Records contained in a dataset:
──────────

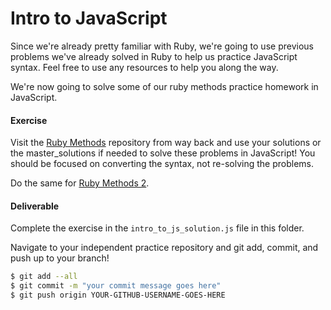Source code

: # Intro to JavaScript

Since we're already pretty familiar with Ruby, we're going to use previous problems we've already solved in Ruby to help us practice JavaScript syntax. Feel free to use any resources to help you along the way.

We're now going to solve some of our ruby methods practice homework in JavaScript.

#### Exercise

Visit the [Ruby Methods](../../w01/ruby_methods) repository from way back and use your solutions or the master_solutions if needed to solve these problems in JavaScript! You should be focused on converting the syntax, not re-solving the problems.

Do the same for [Ruby Methods 2](../../w03/ruby_methods_2).

#### Deliverable

Complete the exercise in the `intro_to_js_solution.js` file in this folder.

Navigate to your independent practice repository and git add, commit, and push up to your branch!

```bash
$ git add --all
$ git commit -m "your commit message goes here"
$ git push origin YOUR-GITHUB-USERNAME-GOES-HERE
```
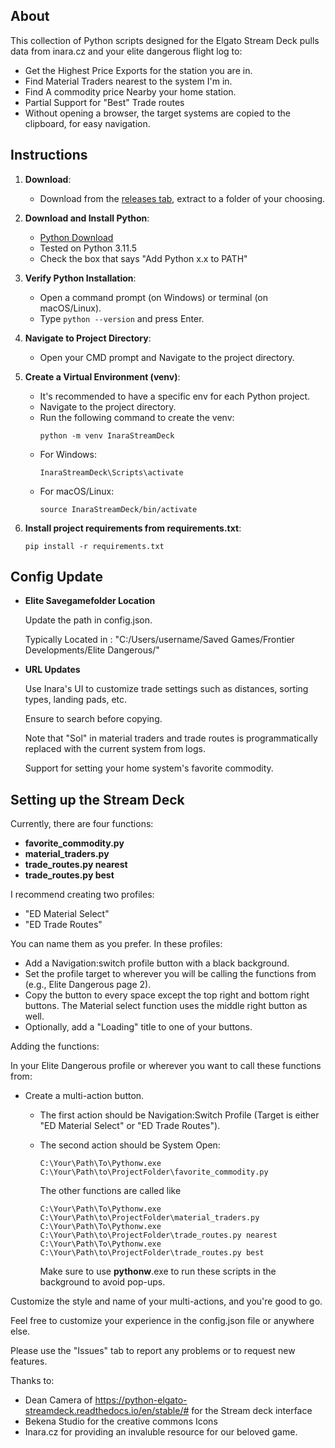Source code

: 
## About

This collection of Python scripts designed for the Elgato Stream Deck pulls data from inara.cz and your elite dangerous flight log to:
- Get the Highest Price Exports for the station you are in.
- Find Material Traders nearest to the system I'm in.
- Find A commodity price Nearby your home station.
- Partial Support for "Best" Trade routes
- Without opening a browser, the target systems are copied to the clipboard, for easy navigation.




## Instructions

1. **Download**: 
    - Download from the [releases tab](https://github.com/LunaLimpets/Inara_StreamDeck_Connector/releases), extract to a folder of your choosing.
   
2. **Download and Install Python**:
    - [Python Download](https://www.python.org/downloads/)
    - Tested on Python 3.11.5
    - Check the box that says "Add Python x.x to PATH"
   
3. **Verify Python Installation**:
    - Open a command prompt (on Windows) or terminal (on macOS/Linux).
    - Type `python --version` and press Enter.

4. **Navigate to Project Directory**:
    - Open your CMD prompt and Navigate to the project directory.
   
5. **Create a Virtual Environment (venv)**:
    - It's recommended to have a specific env for each Python project.
    - Navigate to the project directory.
    - Run the following command to create the venv:
        ```
        python -m venv InaraStreamDeck
        ```
    - For Windows:
        ```
        InaraStreamDeck\Scripts\activate
        ```
    - For macOS/Linux:
        ```
        source InaraStreamDeck/bin/activate
        ```

6. **Install project requirements from requirements.txt**:
    ```
    pip install -r requirements.txt
    ```




## Config Update

- **Elite Savegamefolder Location**

     Update the path in config.json.

     Typically Located in : "C:/Users/username/Saved Games/Frontier Developments/Elite Dangerous/"



- **URL Updates**

     Use Inara's UI to customize trade settings such as distances, sorting types, landing pads, etc.
     
     Ensure to search before copying. 
     
     Note that "Sol" in material traders and trade routes is programmatically replaced with the current system from logs.
     
     Support for setting your home system's favorite commodity.

   
## Setting up the Stream Deck

Currently, there are four functions:

- **favorite_commodity.py**
- **material_traders.py**
- **trade_routes.py nearest**
- **trade_routes.py best**

I recommend creating two profiles:

- "ED Material Select"
- "ED Trade Routes"

You can name them as you prefer. In these profiles:

- Add a Navigation:switch profile button with a black background.
- Set the profile target to wherever you will be calling the functions from (e.g., Elite Dangerous page 2).
- Copy the button to every space except the top right and bottom right buttons. The Material select function uses the middle right button as well.
- Optionally, add a "Loading" title to one of your buttons.


Adding the functions:

In your Elite Dangerous profile or wherever you want to call these functions from:

- Create a multi-action button. 
    - The first action should be Navigation:Switch Profile (Target is either "ED Material Select" or "ED Trade Routes"). 
    - The second action should be System Open:
        ```
        C:\Your\Path\To\Pythonw.exe C:\Your\Path\to\ProjectFolder\favorite_commodity.py
        ```
        The other functions are called like
        ```
        C:\Your\Path\To\Pythonw.exe C:\Your\Path\to\ProjectFolder\material_traders.py
        C:\Your\Path\To\Pythonw.exe C:\Your\Path\to\ProjectFolder\trade_routes.py nearest
        C:\Your\Path\To\Pythonw.exe C:\Your\Path\to\ProjectFolder\trade_routes.py best
        ```

        Make sure to use **pythonw**.exe to run these scripts in the background to avoid pop-ups.

Customize the style and name of your multi-actions, and you're good to go. 

Feel free to customize your experience in the config.json file or anywhere else.

Please use the "Issues" tab to report any problems or to request new features.


Thanks to:
- Dean Camera of https://python-elgato-streamdeck.readthedocs.io/en/stable/# for the Stream deck interface
- Bekena Studio for the creative commons Icons
- Inara.cz for providing an invaluble resource for our beloved game.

──────────

Action item
Among the records above, extract exactly the lines from the line with "- Navigate to the project directory." to the line with "Use Inara's UI", both lines included, and leave out the rest.

Exercise response
    - Navigate to the project directory.
    - Run the following command to create the venv:
        ```
        python -m venv InaraStreamDeck
        ```
    - For Windows:
        ```
        InaraStreamDeck\Scripts\activate
        ```
    - For macOS/Linux:
        ```
        source InaraStreamDeck/bin/activate
        ```

6. **Install project requirements from requirements.txt**:
    ```
    pip install -r requirements.txt
    ```




## Config Update

- **Elite Savegamefolder Location**

     Update the path in config.json.

     Typically Located in : "C:/Users/username/Saved Games/Frontier Developments/Elite Dangerous/"



- **URL Updates**

     Use Inara's UI to customize trade settings such as distances, sorting types, landing pads, etc.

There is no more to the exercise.